The Principle Of Least Astonishment

POLA, defined

POLA stands for “The Principle Of Least Astonishment,” which means that when you introduce changes into an established system you should do so in a way that does the least damage to continuity from one system to another.

I have often seen this term “POLA” mentioned as if it were some sacred law, but until now I never looked it up. It’s an excellent principle to hold to: I have often used the phrase “I hate surprises,” generally meaning I don’t like to discover undocumented or untested gotchas. But there’s always someone who thinks they understand your needs so well, they don’t need to discuss a proposed change with you.
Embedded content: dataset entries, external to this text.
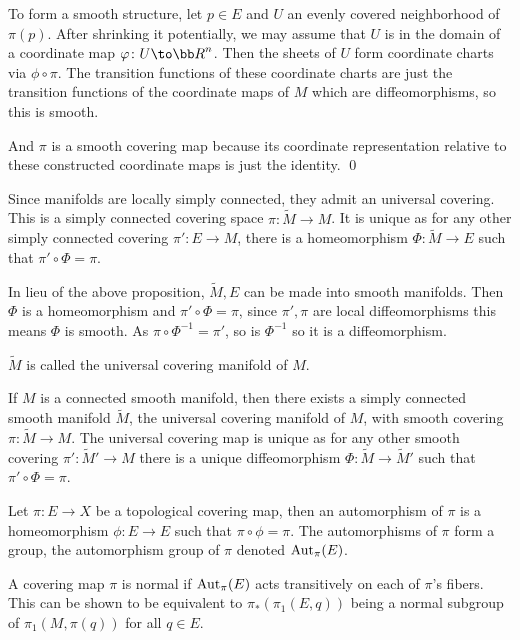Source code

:    To form a smooth structure, let $p\in E$ and $U$ an evenly covered neighborhood of $\pi(p)$.
    After shrinking it potentially, we may assume that $U$ is in the domain of a coordinate map $\phi\colon U\to\bR^n$.
    Then the sheets of $U$ form coordinate charts via $\phi\circ\pi$.
    The transition functions of these coordinate charts are just the transition functions of the coordinate maps of $M$
    which are diffeomorphisms, so this is smooth.

    And $\pi$ is a smooth covering map because its coordinate representation relative to these constructed coordinate maps
    is just the identity.
    \qed

\eproof

Since manifolds are locally simply connected, they admit an {\emphcolor universal covering}.
This is a simply connected covering space $\pi\colon\tilde M\to M$.
It is unique as for any other simply connected covering $\pi'\colon E\to M$, there is a homeomorphism $\Phi\colon\tilde M\to E$
such that $\pi'\circ\Phi=\pi$.

In lieu of the above proposition, $\tilde M,E$ can be made into smooth manifolds.
Then $\Phi$ is a homeomorphism and $\pi'\circ\Phi=\pi$, since $\pi',\pi$ are local diffeomorphisms this means $\Phi$
is smooth.
As $\pi\circ\Phi^{-1}=\pi'$, so is $\Phi^{-1}$ so it is a diffeomorphism.

$\tilde M$ is called the {\emphcolor universal covering manifold} of $M$.

\bcoro

    If $M$ is a connected smooth manifold, then there exists a simply connected smooth manifold $\tilde M$, the
    {\emphcolor universal covering manifold} of $M$, with smooth covering $\pi\colon\tilde M\to M$.
    The universal covering map is unique as for any other smooth covering $\pi'\colon\tilde M'\to M$ there is a unique
    diffeomorphism $\Phi\colon\tilde M\to\tilde M'$ such that $\pi'\circ\Phi=\pi$.

\ecoro

\bdefn

    Let $\pi\colon E\to X$ be a topological covering map, then an {\emphcolor automorphism} of $\pi$
    is a homeomorphism $\phi\colon E\to E$ such that $\pi\circ\phi=\pi$.
    The automorphisms of $\pi$ form a group, the {\emphcolor automorphism group} of $\pi$ denoted $\aut_\pi(E)$.

    A covering map $\pi$ is {\emphcolor normal} if $\aut_\pi(E)$ acts transitively on each of $\pi$'s fibers.
    This can be shown to be equivalent to $\pi_*(\pi_1(E,q))$ being a normal subgroup of $\pi_1(M,\pi(q))$ for all
    $q\in E$.

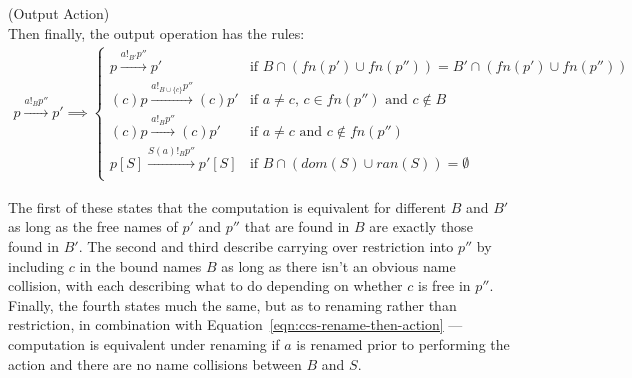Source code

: \documentclass{article}
\begin{document}
        \begin{definition}{(Output Action)\\}
            Then finally, the output operation has the rules:
            \begin{align}
                p \xrightarrow{a!_{B} p''} p' \implies
                \begin{cases}
                    p \xrightarrow{a!_{B'} p''} p'                  & \text{if } B \cap (fn(p') \cup fn(p'')) = B' \cap (fn(p') \cup fn(p'')) \\
                    (c)p \xrightarrow{a!_{B \cup \{c\}} p''} (c)p'  & \text{if } a \neq c \text{, } c \in fn(p'') \text{ and } c \notin B \\
                    (c)p \xrightarrow{a!_{B} p''} (c)p'             & \text{if } a \neq c \text{ and } c \notin fn(p'') \\
                    p[S] \xrightarrow{S(a)!_{B} p''} p'[S]          & \text{if } B \cap (dom(S) \cup ran(S)) = \emptyset \\
                \end{cases}
            \end{align}
        \end{definition}
        The first of these states that the computation is equivalent for different $B$ and $B'$ as long as the free names of $p'$ and $p''$ that are found in $B$ are exactly those found in $B'$.
        The second and third describe carrying over restriction into $p''$ by including $c$ in the bound names $B$ as long as there isn't an obvious name collision, with each describing what to do depending on whether $c$ is free in $p''$.
        Finally, the fourth states much the same, but as to renaming rather than restriction, in combination with Equation~\ref{eqn:ccs-rename-then-action} --- computation is equivalent under renaming if $a$ is renamed prior to performing the action and there are no name collisions between $B$ and $S$. \\
\end{document}
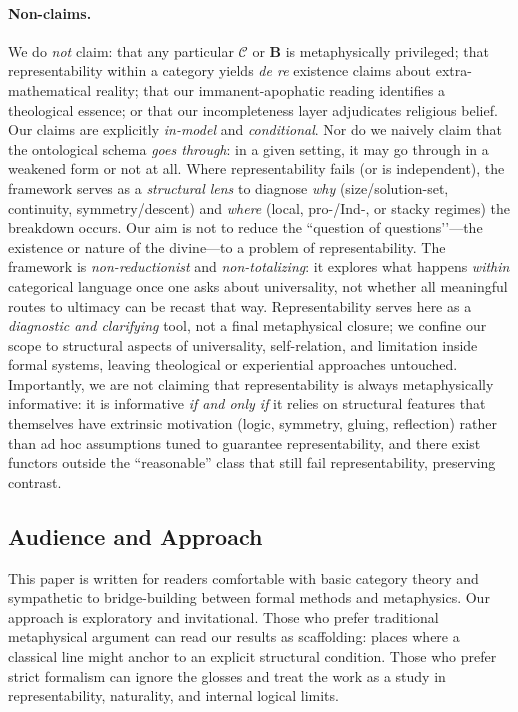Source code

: \documentclass[11pt]{article}
\theoremstyle{upright}
\begin{document}
\paragraph{Non-claims.}
We do \emph{not} claim: that any particular \(\mathcal C\) or \(\mathbf B\) is metaphysically privileged; that representability within a category yields \emph{de re} existence claims about extra-mathematical reality; that our immanent-apophatic reading identifies a theological essence; or that our incompleteness layer adjudicates religious belief. Our claims are explicitly \emph{in-model} and \emph{conditional}. Nor do we naively claim that the ontological schema \emph{goes through}: in a given setting, it may go through in a weakened form or not at all. Where representability fails (or is independent), the framework serves as a \emph{structural lens} to diagnose \emph{why} (size/solution-set, continuity, symmetry/descent) and \emph{where} (local, pro-/Ind-, or stacky regimes) the breakdown occurs. Our aim is not to reduce the “question of questions’’—the existence or nature of the divine—to a problem of representability. The framework is \emph{non-reductionist} and \emph{non-totalizing}: it explores what happens \emph{within} categorical language once one asks about universality, not whether all meaningful routes to ultimacy can be recast that way. Representability serves here as a \emph{diagnostic and clarifying} tool, not a final metaphysical closure; we confine our scope to structural aspects of universality, self-relation, and limitation inside formal systems, leaving theological or experiential approaches untouched. Importantly, we are not claiming that
representability is always metaphysically informative: it is informative \emph{if and only if} it relies on structural features that themselves have extrinsic motivation (logic, symmetry, gluing, reflection) rather than ad hoc assumptions tuned to guarantee representability, and there exist functors outside the “reasonable” class that still fail representability, preserving contrast.

\subsection{Audience and Approach}
This paper is written for readers comfortable with basic category theory and sympathetic to bridge-building between formal methods and metaphysics. Our approach is exploratory and invitational. Those who prefer traditional metaphysical argument can read our results as scaffolding: places where a classical line might anchor to an explicit structural condition. Those who prefer strict formalism can ignore the glosses and treat the work as a study in representability, naturality, and internal logical limits.
\end{document}

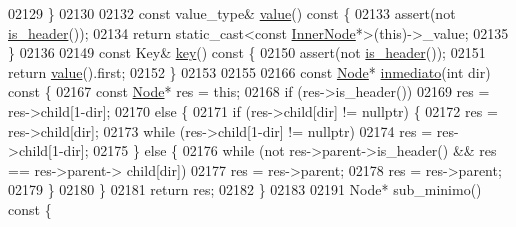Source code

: \begin{DoxyCode}
02129         \}
02130 
02132         \textcolor{keyword}{const} value\_type& \hyperlink{structaed2_1_1map_1_1Node_af4ada8e79dabb4849fc87de63d3970fb_af4ada8e79dabb4849fc87de63d3970fb}{value}()\textcolor{keyword}{ const }\{
02133             assert(not \hyperlink{structaed2_1_1map_1_1Node_ae6cc4598a60dbab7120ffae58ebbadca_ae6cc4598a60dbab7120ffae58ebbadca}{is_header}());
02134             \textcolor{keywordflow}{return} \textcolor{keyword}{static\_cast<}\textcolor{keyword}{const }\hyperlink{structaed2_1_1map_1_1InnerNode}{InnerNode}*\textcolor{keyword}{>}(\textcolor{keyword}{this})->\_value;
02135         \}
02136 
02149         \textcolor{keyword}{const} Key& \hyperlink{structaed2_1_1map_1_1Node_a5451f8da0b7ad3582fab1decad5d09cb_a5451f8da0b7ad3582fab1decad5d09cb}{key}()\textcolor{keyword}{ const }\{
02150             assert(not \hyperlink{structaed2_1_1map_1_1Node_ae6cc4598a60dbab7120ffae58ebbadca_ae6cc4598a60dbab7120ffae58ebbadca}{is_header}());
02151             \textcolor{keywordflow}{return} \hyperlink{structaed2_1_1map_1_1Node_af4ada8e79dabb4849fc87de63d3970fb_af4ada8e79dabb4849fc87de63d3970fb}{value}().first;
02152         \}
02153 
02155 
02166         \textcolor{keyword}{const} \hyperlink{structaed2_1_1map_1_1Node_a9c1a600491066ce7eb669b1cb76d56c6_a9c1a600491066ce7eb669b1cb76d56c6}{Node}* \hyperlink{structaed2_1_1map_1_1Node_a4d5263c74ea5f78025fea331267730ce_a4d5263c74ea5f78025fea331267730ce}{inmediato}(\textcolor{keywordtype}{int} dir)\textcolor{keyword}{ const }\{
02167             \textcolor{keyword}{const} \hyperlink{structaed2_1_1map_1_1Node_a9c1a600491066ce7eb669b1cb76d56c6_a9c1a600491066ce7eb669b1cb76d56c6}{Node}* res = \textcolor{keyword}{this};
02168             \textcolor{keywordflow}{if} (res->is\_header())
02169                 res = res->child[1-dir];
02170             \textcolor{keywordflow}{else} \{
02171                 if (res->child[dir] != \textcolor{keyword}{nullptr}) \{
02172                     res = res->child[dir];
02173                     \textcolor{keywordflow}{while} (res->child[1-dir] != \textcolor{keyword}{nullptr})
02174                         res = res->child[1-dir];
02175                 \} \textcolor{keywordflow}{else} \{
02176                     \textcolor{keywordflow}{while} (not res->parent->is\_header() && res == res->parent->
      child[dir])
02177                         res = res->parent;
02178                     res = res->parent;
02179                 \}
02180             \}
02181             \textcolor{keywordflow}{return} res;
02182         \}
02183 
02191         Node* sub\_minimo()\textcolor{keyword}{ const }\{

\end{DoxyCode}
An example: back in my last startup, we had a midnight cron job to rotate web server access logs for report processing. Midnight is a convenient time, since it occurs at a change in the date. It also occurs when most people are sleeping, so problems that occur in conjunction with that process will be inconvenient, to say the least.

It turned that some bright young spark in engineering decided to commit the unpardonable sin, from an operations standpoint: he changed something that was working perfectly. At some point, some of the engineers were infected with a mild form of cleverness, the kind that never quite works out, so some of them decided to start using bash‘s ability to accept variables and declarations from external files. I’m sympathetic to the idea of wanting cleaner, more easily maintained code, but it doesn’t work on the first try.

The routine, at its most basic, is this: you stop the webserver process, you rename the active logfile, you restart the webserver, then you compress or so whathaveyou with the old logfile. This would result in an outage of a second to 5 seconds, depending on how much logging data had to be flushed. You had to stop the server process in those days to close the file/get the server to stop writing to the filehandle. Anyway, the POLA violation occured when someone adjusted the process to stop the webserver, rename the logfile, compress it for archival storage, then restart the webserver.

This meant that while the compression process was happening — meaning 10:1compression of a 2+ million line file — the service was dead. No requests would be answered. This could take up to ten minutes.

The change was buried in a function definition in a file that was referenced or “sourced” by the actual executable script. Yours truly discovered it after about a month of midnight wakeup calls for the operations staff, and it took me a few tries.

So now I have a new way to refer to incidents like this, and I think the phenomenon is not necessarily specific to technology. Does a day go by when we aren’t inconvenienced by transgressions of POLA?